One popular supervised method applied by Anbeek and colleagues (2004) used a k-nearest neighbors kNN (Duda et al. 1973) classification technique that employed multispectral information from T1-weighted, inversion recovery, PD, T2-weighted and FLAIR scans. The ground truth was defined by manual segmentation of the WMH. One fifth of the voxels were randomly selected for inclusion in the learning set, in order to reduce computation time and computer memory. Performance evaluation on the sample was made using five different feature sets, combining voxel intensities from the different sequences with spatial information (2D or 3D coordinates in either polar or Cartesian reference system) about the location of the voxel in the brain. They built a WMH probability map where the value of each voxel was defined as the fraction of hyperintense voxels among its 100 neighbors. Results showed that the best performance could be achieved using both intensity and 3D spatial features, and that the choice of the threshold for the probability maps had large influence on evaluation metrics: a higher threshold increased the specificity (less FP) at the expenses of sensitivity (more false negatives). The number of false negatives in this method was also influenced by the recruiting strategy of voxels for the training set, since the small number of samples would have unlikely been representative of real data.

Lao and colleagues (2008) built a similar classification model using a support vector machine (SVM) (Hearst et al. 1998) instead of kNN. The main difference between Anbeek’s and Lao’s approaches regarded the choice of the feature vector. In the former, neighborhood information was treated separately from the feature vector; Lao, instead, defined the feature vector by directly including intensity and spatial information about a small neighborhood of each voxel, which makes this method more robust to misregistration. A FP correction strategy was introduced using the Hilbert distance (Lin 2002).

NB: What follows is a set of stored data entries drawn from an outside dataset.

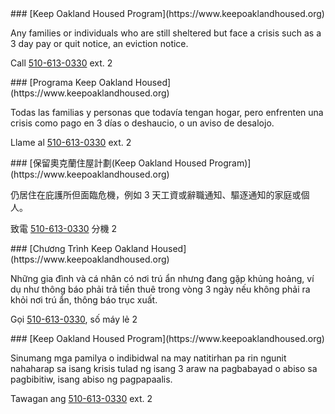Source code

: <RenderIf language="en">
### [Keep Oakland Housed Program](https://www.keepoaklandhoused.org)

Any families or individuals who are still sheltered but face a crisis such as a 3 day pay or quit notice, an eviction notice.

Call [510-613-0330](tel:+1-510-613-0330) ext. 2

</RenderIf>
<RenderIf language="es">
 ### [Programa Keep Oakland Housed](https://www.keepoaklandhoused.org)

Todas las familias y personas que todavía tengan hogar, pero enfrenten una crisis como pago en 3 días o deshaucio, o un aviso de desalojo.

Llame al [510-613-0330](tel:+1-510-613-0330) ext. 2

</RenderIf>
<RenderIf language="zh">
### [保留奧克蘭住屋計劃(Keep Oakland Housed Program)](https://www.keepoaklandhoused.org)

仍居住在庇護所但面臨危機，例如 3 天工資或辭職通知、驅逐通知的家庭或個人。

致電 [510-613-0330](tel:+1-510-613-0330) 分機 2

</RenderIf>
<RenderIf language="vi">
### [Chương Trình Keep Oakland Housed](https://www.keepoaklandhoused.org)

Những gia đình và cá nhân có nơi trú ẩn nhưng đang gặp khủng hoảng, ví dụ như thông báo phải trả tiền thuê trong vòng 3 ngày nếu không phải ra khỏi nơi trú ẩn, thông báo trục xuất.

Gọi [510-613-0330](tel:+1-510-613-0330), số máy lẻ 2

</RenderIf>
<RenderIf language="tl">
### [Keep Oakland Housed Program](https://www.keepoaklandhoused.org)

Sinumang mga pamilya o indibidwal na may natitirhan pa rin ngunit nahaharap sa isang krisis tulad ng isang 3 araw na pagbabayad o abiso sa pagbibitiw, isang abiso ng pagpapaalis.

Tawagan ang [510-613-0330](tel:+1-510-613-0330) ext. 2

</RenderIf>
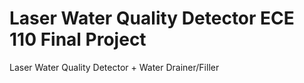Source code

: # Laser Water Quality Detector ECE 110 Final Project
Laser Water Quality Detector + Water Drainer/Filler
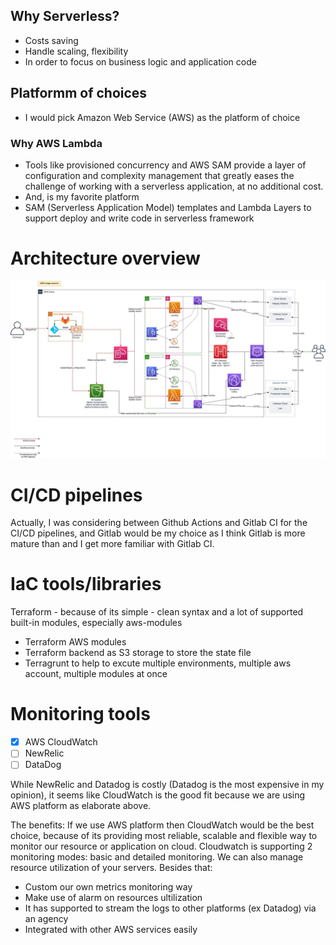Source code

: ## Why Serverless?

- Costs saving
- Handle scaling, flexibility
- In order to focus on business logic and application code

## Platformm of choices

- I would pick Amazon Web Service (AWS) as the platform of choice

### Why AWS Lambda

- Tools like provisioned concurrency and AWS SAM provide a layer of configuration and complexity management that greatly eases the challenge of working with a serverless application, at no additional cost.
- And, is my favorite platform
- SAM (Serverless Application Model) templates and Lambda Layers to support deploy and write code in serverless framework

# Architecture overview

![](assets/20210515_180553_Xalt_Diagram_Workflow_With_CICD.jpg)

# CI/CD pipelines

Actually, I was considering between Github Actions and Gitlab CI for the CI/CD pipelines, and Gitlab would be my choice as I think Gitlab is more mature than and I get more familiar with Gitlab CI.

# IaC tools/libraries

Terraform - because of its simple - clean syntax and a lot of supported built-in modules, especially aws-modules

- Terraform AWS modules
- Terraform backend as S3 storage to store the state file
- Terragrunt to help to excute multiple environments, multiple aws account, multiple modules at once

# Monitoring tools

- [X] AWS CloudWatch
- [ ] NewRelic
- [ ] DataDog

While NewRelic and Datadog is costly (Datadog is the most expensive in my opinion), it seems like CloudWatch is the good fit because we are using AWS platform as elaborate above.

The benefits:
If we use AWS platform then CloudWatch would be the best choice, because of its providing most reliable, scalable and flexible way to monitor our resource or application on cloud.
Cloudwatch is supporting 2 monitoring modes: basic and detailed monitoring.
We can also manage resource utilization of your servers.
Besides that:

- Custom our own metrics monitoring way
- Make use of alarm on resources ultilization
- It has supported to stream the logs to other platforms (ex Datadog) via an agency
- Integrated with other AWS services easily
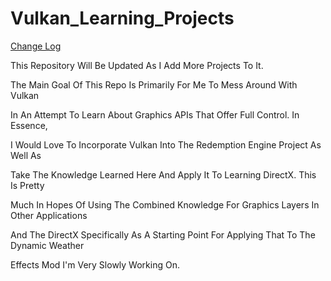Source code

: # Vulkan_Learning_Projects

[Change Log](https://github.com/USAFrenzy/Vulkan_Learning_Projects/wiki/Change-Log)

This Repository Will Be Updated As I Add More Projects To It. 

The Main Goal Of This Repo Is Primarily For Me To Mess Around With Vulkan 

In An Attempt To Learn About Graphics APIs That Offer Full Control. In Essence,

 I Would Love To Incorporate Vulkan Into The Redemption Engine Project As Well As

 Take The Knowledge Learned Here And Apply It To Learning DirectX. This Is Pretty

 Much In Hopes Of Using The Combined Knowledge For Graphics Layers In Other Applications

 And The DirectX Specifically As A Starting Point For Applying That To The Dynamic Weather

 Effects Mod I'm Very Slowly Working On.


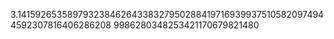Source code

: 3.141592653589793238462643383279502884197169399375105820974944592307816406286208
9986280348253421170679821480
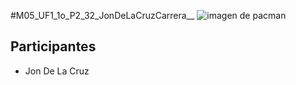
#M05_UF1_1o_P2_32_JonDeLaCruzCarrera__
![imagen de pacman](https://cloudfront-eu-central-1.images.arcpublishing.com/prisa/U55KB44VIO43FECCAMOE5UAB5Q.jpg)
## Participantes
 - Jon De La Cruz
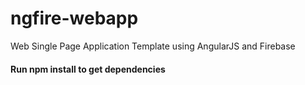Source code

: # ngfire-webapp
Web Single Page Application Template using AngularJS and Firebase

#### Run npm install to get dependencies
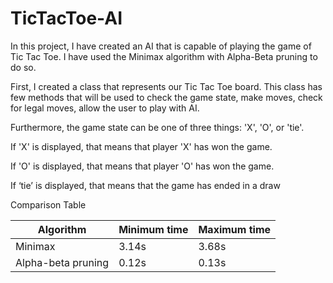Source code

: # TicTacToe-AI

In this project, I have created an AI that is capable of playing the game of Tic Tac Toe. I have used the Minimax algorithm with Alpha-Beta pruning to do so. 

First, I created a class that represents our Tic Tac Toe board. This class has few methods that will be used to check the game state, make moves, check for legal moves, allow the user to play with AI. 

Furthermore, the game state can be one of three things: 'X', 'O', or 'tie'. 

If 'X' is displayed, that means that player 'X' has won the game.

If 'O' is displayed, that means that player 'O' has won the game. 

If ‘tie’ is displayed, that means that the game has ended in a draw

Comparison Table

| Algorithm         | Minimum time | Maximum time |
| ----------------- | ------------ | ------------ |
| Minimax           | 3.14s        | 3.68s        |
| Alpha-beta pruning| 0.12s        | 0.13s        |

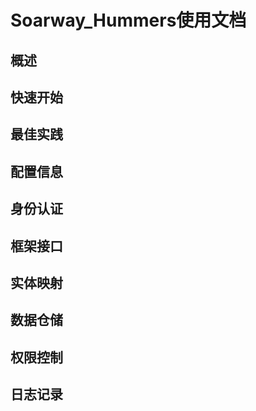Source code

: # Soarway_Hummers使用文档

## 概述
## 快速开始
## 最佳实践
## 配置信息
## 身份认证
## 框架接口
## 实体映射
## 数据仓储
## 权限控制
## 日志记录
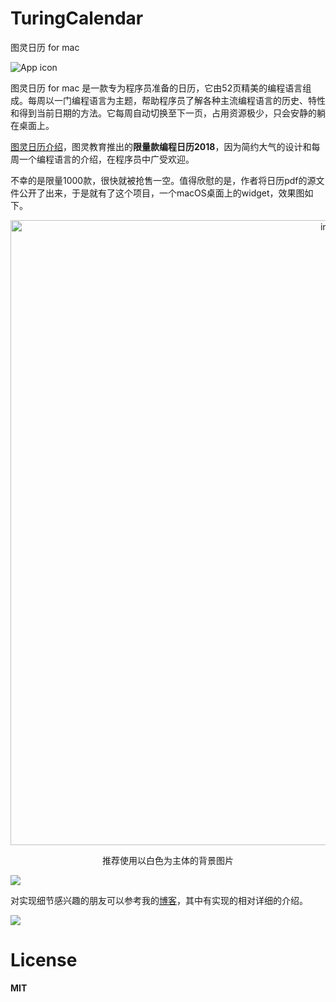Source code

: # TuringCalendar
图灵日历 for mac

![App icon](https://ws2.sinaimg.cn/large/006tNc79ly1foa07bfam5j3074074wey.jpg)

图灵日历 for mac 是一款专为程序员准备的日历，它由52页精美的编程语言组成。每周以一门编程语言为主题，帮助程序员了解各种主流编程语言的历史、特性和得到当前日期的方法。它每周自动切换至下一页，占用资源极少，只会安静的躺在桌面上。

[图灵日历介绍](http://www.ituring.com.cn/book/details/2625)，图灵教育推出的**限量款编程日历2018**，因为简约大气的设计和每周一个编程语言的介绍，在程序员中广受欢迎。



不幸的是限量1000款，很快就被抢售一空。值得欣慰的是，作者将日历pdf的源文件公开了出来，于是就有了这个项目，一个macOS桌面上的widget，效果图如下。



<p align="center">  
  <img alt="img" src="https://ws1.sinaimg.cn/large/006tNbRwly1fuklkrutwkj31kw0zkn2g.jpg" width=1000>
  <p align="center">推荐使用以白色为主体的背景图片</p>
  </a>
</p>

![](https://ws1.sinaimg.cn/large/006tNc79ly1fo9z6yw8fuj31dm1hkx6p.jpg)

对实现细节感兴趣的朋友可以参考我的[博客](http://zhihaozhang.github.io/2018/02/10/turingCal/)，其中有实现的相对详细的介绍。

![](https://ws2.sinaimg.cn/large/006tNc79ly1foaaqel4dwj30u011i448.jpg)

# License

**MIT**
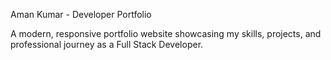 Aman Kumar - Developer Portfolio

A modern, responsive portfolio website showcasing my skills, projects, and professional journey as a Full Stack Developer.
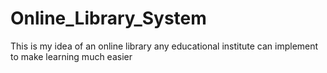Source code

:# Online_Library_System
 This is my idea of an online library any educational institute can implement to make learning much easier
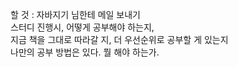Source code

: 할 것 : 자바지기 님한테 메일 보내기    
스터디 진행시, 어떻게 공부해야 하는지,      
지금 책을 그대로 따라갈 지, 더 우선순위로 공부할 게 있는지    
나만의 공부 방법은 있다. 뭘 해야 하는가. 
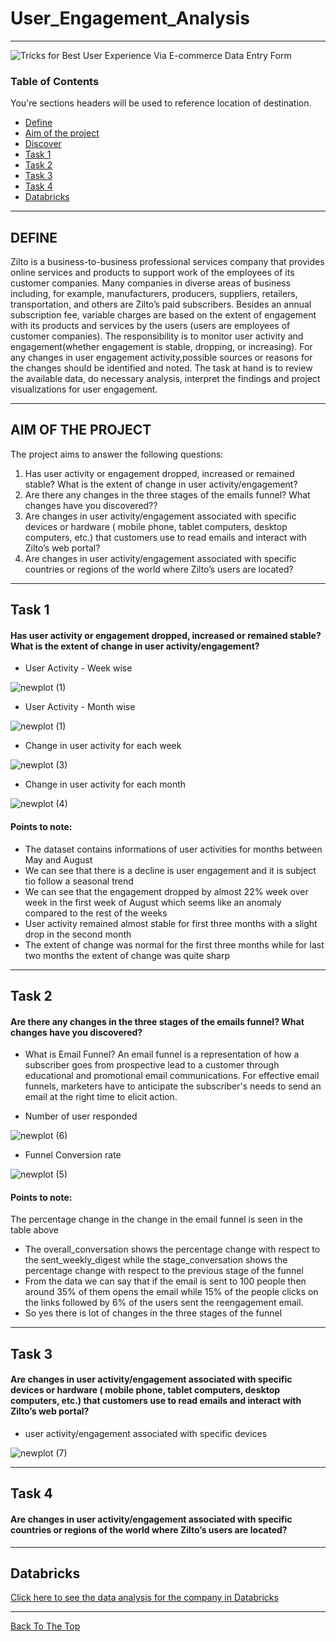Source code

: # User_Engagement_Analysis


---
![Tricks for Best User Experience Via E-commerce Data Entry Form](https://user-images.githubusercontent.com/68263684/108158546-623b5300-70a2-11eb-86ab-b8a49529b12b.jpg)

### Table of Contents
You're sections headers will be used to reference location of destination.

- [Define](#Define)
- [Aim of the project](#AIM-OF-THE-PROJECT)
- [Discover](#Discover)
- [Task 1](#Task-1)
- [Task 2](#Task-2)
- [Task 3](#Task-3)
- [Task 4](#Task-4)
- [Databricks](#Databricks)

---

## DEFINE

Zilto is a business-to-business professional services company that provides online services and products to support work of the employees of its customer companies. Many companies in diverse areas of business including, for example, manufacturers, producers, suppliers, retailers, transportation, and others are Zilto’s paid subscribers. Besides an annual subscription fee, variable charges are based on the extent of engagement with its products and services by the users (users are employees of customer companies).
The responsibility is to monitor user activity and engagement(whether engagement is stable, dropping, or increasing). For any changes in user engagement activity,possible sources or reasons for the changes should be identified and noted. The task at hand is to review the available data, do necessary analysis, interpret the findings and project visualizations for user engagement.

---
## AIM OF THE PROJECT

The project aims to answer the following questions:<br>
1. Has user activity or engagement dropped, increased or remained stable? What is the extent of change in user activity/engagement?<br>
2. Are there any changes in the three stages of the emails funnel? What changes have you discovered??<br>
3. Are changes in user activity/engagement associated with specific devices or hardware ( mobile phone, tablet computers, desktop computers, etc.)  that customers use to read emails and interact with Zilto’s  web portal?<br>
4. Are changes in user activity/engagement associated with specific countries or regions of the world where Zilto’s  users are located?<br>
---
## Task 1 
#### Has user activity or engagement dropped, increased or remained stable? What is the extent of change in user activity/engagement?
- User Activity - Week wise 
 
![newplot (1)](https://user-images.githubusercontent.com/68263684/108164197-8f413300-70ad-11eb-9e0e-41262352238c.png)

 - User Activity - Month wise

![newplot (1)](https://user-images.githubusercontent.com/68263684/108164629-62d9e680-70ae-11eb-94ee-4b0961d64c7d.png)

- Change in user activity for each week

![newplot (3)](https://user-images.githubusercontent.com/68263684/108165261-7cc7f900-70af-11eb-8438-b648b326e7b1.png)

- Change in user activity for each month

![newplot (4)](https://user-images.githubusercontent.com/68263684/108165319-9c5f2180-70af-11eb-91cb-5f54f296368d.png)

#### Points to note:

-   The dataset contains informations of user activities for months between May and August
-   We can see that there is a decline is user engagement and it is subject tio follow a seasonal trend
-   We can see that the engagement dropped by almost 22% week over week in the first week of August which seems like an anomaly compared to the rest of the weeks
-   User activity remained almost stable for first three months with a slight drop in the second month
-   The extent of change was normal for the first three months while for last two months the extent of change was quite sharp
---
## Task 2
#### Are there any changes in the three stages of the emails funnel? What changes have you discovered? 

- What is Email Funnel?
An email funnel is a representation of how a subscriber goes from prospective lead to a customer through educational and promotional email communications. For effective email funnels, marketers have to anticipate the subscriber's needs to send an email at the right time to elicit action.

- Number of user responded

![newplot (6)](https://user-images.githubusercontent.com/68263684/108167693-4be9c300-70b3-11eb-8ae6-b4004d71b23a.png)

- Funnel Conversion rate

![newplot (5)](https://user-images.githubusercontent.com/68263684/108167904-a71bb580-70b3-11eb-9e20-8cc255859158.png)

#### Points to note:

The percentage change in the change in the email funnel is seen in the table above
- The overall_conversation shows the percentage change with respect to the sent_weekly_digest while the stage_conversation shows the percentage change with respect to the previous stage of the funnel
- From the data we can say that if the email is sent to 100 people then around 35% of them opens the email while 15% of the people clicks on the links followed by 6% of the users sent the reengagement email.
- So yes there is lot of changes in the three stages of the funnel
---
## Task 3
#### Are changes in user activity/engagement associated with specific devices or hardware ( mobile phone, tablet computers, desktop computers, etc.) that customers use to read emails and interact with Zilto’s web portal?

- user activity/engagement associated with specific devices

![newplot (7)](https://user-images.githubusercontent.com/68263684/108168281-493b9d80-70b4-11eb-9a4c-1c0f30e9b076.png)


---
## Task 4
#### Are changes in user activity/engagement associated with specific countries or regions of the world where Zilto’s users are located?

---
## Databricks

[Click here to see the data analysis for the company in Databricks](https://databricks-prod-cloudfront.cloud.databricks.com/public/4027ec902e239c93eaaa8714f173bcfc/3839454205680965/632151243528397/573016260412799/latest.html)

---
[Back To The Top](#User_Engagement_Analysis)

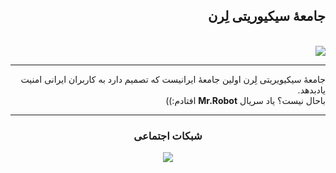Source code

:<div dir="rtl">
<h2>
جامعۀ سیکیوریتی لِرن
</h2>

<br/>
<img src="https://persian-badge.vercel.app/api/badge/اولین سایت ایرانی-برای یادگیری امنیت-0088CC??style=flat-square"/>
<hr/>

جامعۀ سیکیویریتی لِرن اولین جامعۀ ایرانیست که تصمیم دارد به کاربران ایرانی امنیت یادبدهد.
<br/>
باحال نیست؟ یاد سریال **Mr.Robot** افتادم:))
<hr/>




<center>
<h3>شبکات اجتماعی</h3>

<a href="https://www.ghalbeyou.ir/joins/discord">
<img src="https://persian-badge.vercel.app/api/badge/عضویت به-سرور دیسکورد-0088CC"/>
</a>
</center>

</div>
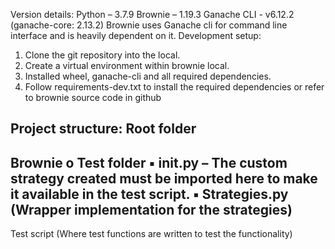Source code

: Version details:
Python – 3.7.9
Brownie – 1.19.3
Ganache CLI - v6.12.2 (ganache-core: 2.13.2)
Brownie uses Ganache cli for command line interface and is heavily dependent on it.
Development setup:
1) Clone the git repository into the local.
2) Create a virtual environment within brownie local.
3) Installed wheel, ganache-cli and all required dependencies.
4) Follow requirements-dev.txt to install the required dependencies or refer to brownie source code in github

Project structure:
Root folder
-
Brownie
o Test folder
▪ __init__.py – The custom strategy created must be imported here to make it available in the test script.
▪ Strategies.py (Wrapper implementation for the strategies)
-
Test script (Where test functions are written to test the functionality)
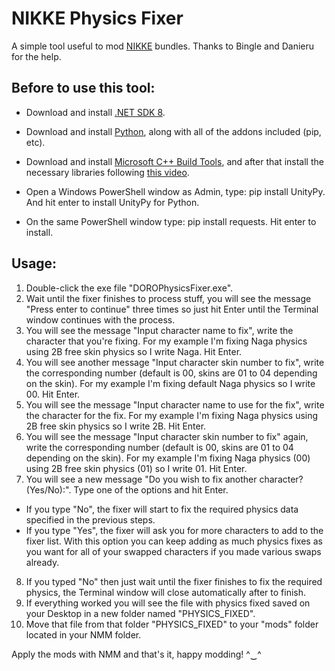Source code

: # NIKKE Physics Fixer
A simple tool useful to mod [NIKKE](https://nikke-en.com/) bundles. Thanks to Bingle and Danieru for the help.


## Before to use this tool:

  - Download and install [.NET SDK 8](https://dotnet.microsoft.com/en-us/download/dotnet/thank-you/sdk-8.0.404-windows-x64-installer).
  - Download and install [Python](https://www.python.org/downloads/), along with all of the addons included (pip, etc).
  - Download and install [Microsoft C++ Build Tools](https://aka.ms/vs/17/release/vs_BuildTools.exe), and after that install the necessary libraries following [this video](https://files.catbox.moe/vqsuix.mp4).

  - Open a Windows PowerShell window as Admin, type: pip install UnityPy. And hit enter to install UnityPy for Python.
  - On the same PowerShell window type: pip install requests. Hit enter to install.



## Usage:

1. Double-click the exe file "DOROPhysicsFixer.exe".
2. Wait until the fixer finishes to process stuff, you will see the message "Press enter to continue" three times so just hit Enter until the Terminal window continues with the process.
3. You will see the message "Input character name to fix", write the character that you're fixing. For my example I'm fixing Naga physics using 2B free skin physics so I write Naga. Hit Enter.
4. You will see another message "Input character skin number to fix", write the corresponding number (default is 00, skins are 01 to 04 depending on the skin). For my example I'm fixing default Naga physics so I write 00. Hit Enter.
5. You will see the message "Input character name to use for the fix", write the character for the fix. For my example I'm fixing Naga physics using 2B free skin physics so I write 2B. Hit Enter.
6. You will see the message "Input character skin number to fix" again, write the corresponding number (default is 00, skins are 01 to 04 depending on the skin). For my example I'm fixing Naga physics (00) using 2B free skin physics (01) so I write 01. Hit Enter.
7. You will see a new message "Do you wish to fix another character? (Yes/No):". Type one of the options and hit Enter.
 - If you type "No", the fixer will start to fix the required physics data specified in the previous steps.
 - If you type "Yes", the fixer will ask you for more characters to add to the fixer list. With this option you can keep adding as much physics fixes as you want for all of your swapped characters if you made various swaps already.
8. If you typed "No" then just wait until the fixer finishes to fix the required physics, the Terminal window will close automatically after to finish.
9. If everything worked you will see the file with physics fixed saved on your Desktop in a new folder named "PHYSICS_FIXED".
10. Move that file from that folder "PHYSICS_FIXED" to your "mods" folder located in your NMM folder.


Apply the mods with NMM and that's it, happy modding! ^‿^
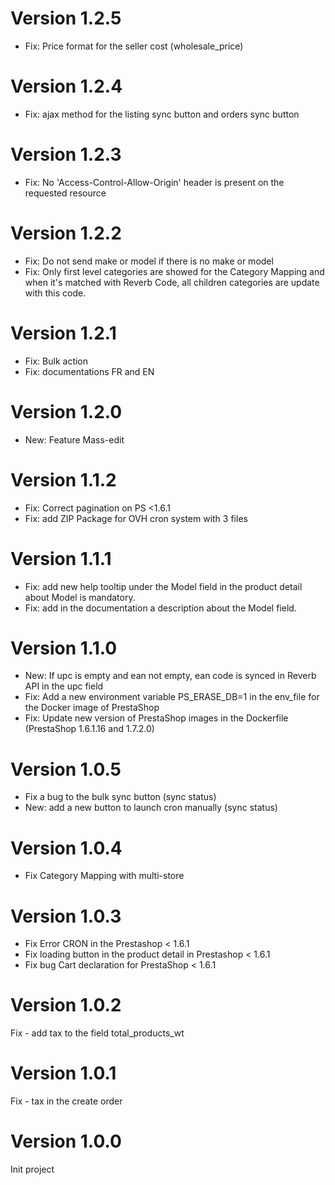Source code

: # Version 1.2.5

- Fix: Price format for the seller cost (wholesale_price)

# Version 1.2.4

- Fix: ajax method for the listing sync button and orders sync button

# Version 1.2.3

- Fix: No 'Access-Control-Allow-Origin' header is present on the requested resource

# Version 1.2.2

- Fix: Do not send make or model if there is no make or model
- Fix: Only first level categories are showed for the Category Mapping and when it's matched with Reverb Code, all children categories are update with this code.

# Version 1.2.1

- Fix: Bulk action
- Fix: documentations FR and EN

# Version 1.2.0

- New: Feature Mass-edit

# Version 1.1.2

- Fix: Correct pagination on PS <1.6.1
- Fix: add ZIP Package for OVH cron system with 3 files

# Version 1.1.1

- Fix: add new help tooltip under the Model field in the product detail about Model is mandatory.
- Fix: add in the documentation a description about the Model field.

# Version 1.1.0

- New: If upc is empty and ean not empty, ean code is synced in Reverb API in the upc field
- Fix: Add a new environment variable PS_ERASE_DB=1 in the env_file for the Docker image of PrestaShop
- Fix: Update new version of PrestaShop images in the Dockerfile (PrestaShop 1.6.1.16 and 1.7.2.0)

# Version 1.0.5

- Fix a bug to the bulk sync button (sync status)
- New: add a new button to launch cron manually (sync status)

# Version 1.0.4

- Fix Category Mapping with multi-store

# Version 1.0.3

- Fix Error CRON in the Prestashop < 1.6.1
- Fix loading button in the product detail in Prestashop < 1.6.1
- Fix bug Cart declaration for PrestaShop < 1.6.1

# Version 1.0.2

Fix - add tax to the field total_products_wt


# Version 1.0.1

Fix - tax in the create order

# Version 1.0.0

Init project

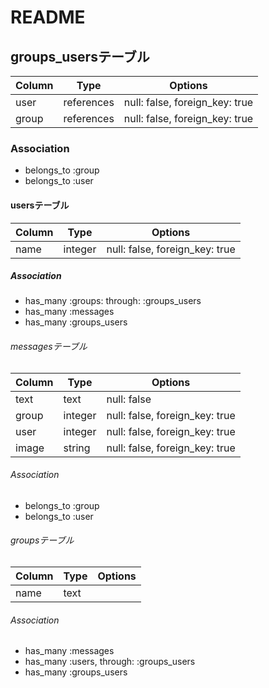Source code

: # README

## groups_usersテーブル

|Column|Type|Options|
|------|----|-------|
|user|references|null: false, foreign_key: true|
|group|references|null: false, foreign_key: true|

### Association
- belongs_to :group
- belongs_to :user

#### usersテーブル

|Column|Type|Options|
|------|----|-------|
|name|integer|null: false, foreign_key: true|

##### Association
- has_many :groups: through: :groups_users
- has_many :messages
- has_many :groups_users

###### messagesテーブル

|Column|Type|Options|
|------|----|-------|
|text|text|null: false|
|group|integer|null: false, foreign_key: true|
|user|integer|null: false, foreign_key: true|
|image|string|null: false, foreign_key: true|


###### Association
- belongs_to :group
- belongs_to :user

###### groupsテーブル

|Column|Type|Options|
|------|----|-------|
|name|text||null: false|

###### Association
- has_many :messages
- has_many :users, through: :groups_users
- has_many :groups_users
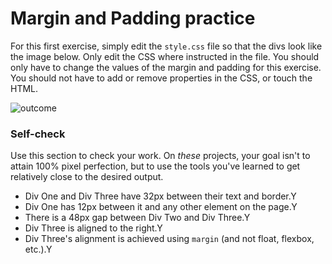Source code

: # Margin and Padding practice

For this first exercise, simply edit the `style.css` file so that the divs look like the image below. Only edit the CSS where instructed in the file.  You should only have to change the values of the margin and padding for this exercise. You should not have to add or remove properties in the CSS, or touch the HTML.

![outcome](./desired-outcome.png)

### Self-check 
Use this section to check your work. On _these_ projects, your goal isn't to attain 100% pixel perfection, but to use the tools you've learned to get relatively close to the desired output.

- Div One and Div Three have 32px between their text and border.Y
- Div One has 12px between it and any other element on the page.Y
- There is a 48px gap between Div Two and Div Three.Y
- Div Three is aligned to the right.Y
- Div Three's alignment is achieved using `margin` (and not float, flexbox, etc.).Y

In the context of the same population study, Herskovits and colleagues (2008) developed a Bayesian WMH-segmentation method that combined multivariate signal intensity and spatial information. In the training step, classification statistics (i.e., prior probability, spatial model and signal-intensity distribution) were calculated. Afterwards, the estimated distributions were exploited to classify samples from the test set as WMH or normal tissue.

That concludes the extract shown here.